Little evidence that current interventions can benefit patients with OSMF

Abstract

Data sources

Pubmed was searched using the term ‘oral submucous fibrosis' (OSF). Additional searches of the Indian and Chinese literature were conducted manually.

Study selection

Randomised controlled studies (RCTs), observational studies, or case series reports that included individuals of any age with confirmed diagnosis, by clinical examination and/or biopsy of OSF. Types of interventions included habit intervention, surgical procedures, medical treatments (i.e. systemic, submucosal injection or topical agents), or physical therapy. Primary outcomes were objective change or improvement in maximal jaw opening, subjective change in severity of oral/mucosal burning pain, subjective change in quality of life using any questionnaire, and reduction in the rate of malignant transformation.

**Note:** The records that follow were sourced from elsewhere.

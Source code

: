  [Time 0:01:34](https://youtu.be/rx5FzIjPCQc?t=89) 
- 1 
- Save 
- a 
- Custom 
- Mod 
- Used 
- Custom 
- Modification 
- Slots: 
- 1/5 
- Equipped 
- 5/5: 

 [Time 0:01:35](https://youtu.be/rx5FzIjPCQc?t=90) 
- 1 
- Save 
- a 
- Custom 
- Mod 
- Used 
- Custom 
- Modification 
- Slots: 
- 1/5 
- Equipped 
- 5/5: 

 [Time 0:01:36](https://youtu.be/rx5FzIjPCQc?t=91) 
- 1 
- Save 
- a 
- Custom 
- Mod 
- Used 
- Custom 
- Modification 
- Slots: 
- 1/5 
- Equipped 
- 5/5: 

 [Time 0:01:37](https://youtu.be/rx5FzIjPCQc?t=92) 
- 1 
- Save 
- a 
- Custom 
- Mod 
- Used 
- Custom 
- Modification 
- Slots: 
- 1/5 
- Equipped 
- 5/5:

Data extraction and synthesis

Studies selected were evaluated independently by three reviewers using a data extraction form. Due to the heterogeneity of the studies synthesis was not conducted. The overall quality of evidence of RCTs for each outcome was assessed and reported using the GRADE approach.

Results

50 studies were identified for inclusion. Only four of these were RCTs. The likely bias associated with these was thought to be high and therefore the authors urged caution in interpreting their conclusions. Interventions included oral pentoxifylline versus multivitamins; oral lycopene, oral lycopene with intralesional corticosteroids or an oral placebo; oral levamisole, an oral antioxidant, or oral levamisole; physiotherapy, injections with combination hyaluronidase/steroids, and a control group. Various objective and subjective outcomes improved with intervention.

Conclusions

The current evidence for the benefit of current interventions to manage OSF is weak.

Commentary

This review addresses a significant question as to whether current medical interventions are effective for management of OSF by critically evaluating the RCTs using the GRADE approach. The results are not really surprising and corroborate the conclusions of previous two reviews.^{1, 2} A total of 27 studies involving medical intervention using a variety of agents including nutritional supplements, steroids, antioxidants, physiotherapy, anti-inflammatory agents, immune-modulators etc were assessed, out of which only four studies satisfied the criteria for RCT. An important point raised by this review was that cessation of areca nut use alone has not been studied and a minority of studies include advice to quit the habit. This underlines the importance of this aspect, which requires due consideration, and the authors advocate use of serum markers for areca nut metabolites for objective assessment. This review identifies significant limitations of the RCTs and substantiates the ambiguity in the management of OSMF. The important concerns expressed were regarding the poor design of studies (randomisation and blinding in allocation of participants), small sample size, highly variable outcome measures, lack of validated instruments for estimation of subjective outcomes, insufficient follow up and inconsistent reporting which emphasises the need for uniformity in conducting and reporting of clinical trials.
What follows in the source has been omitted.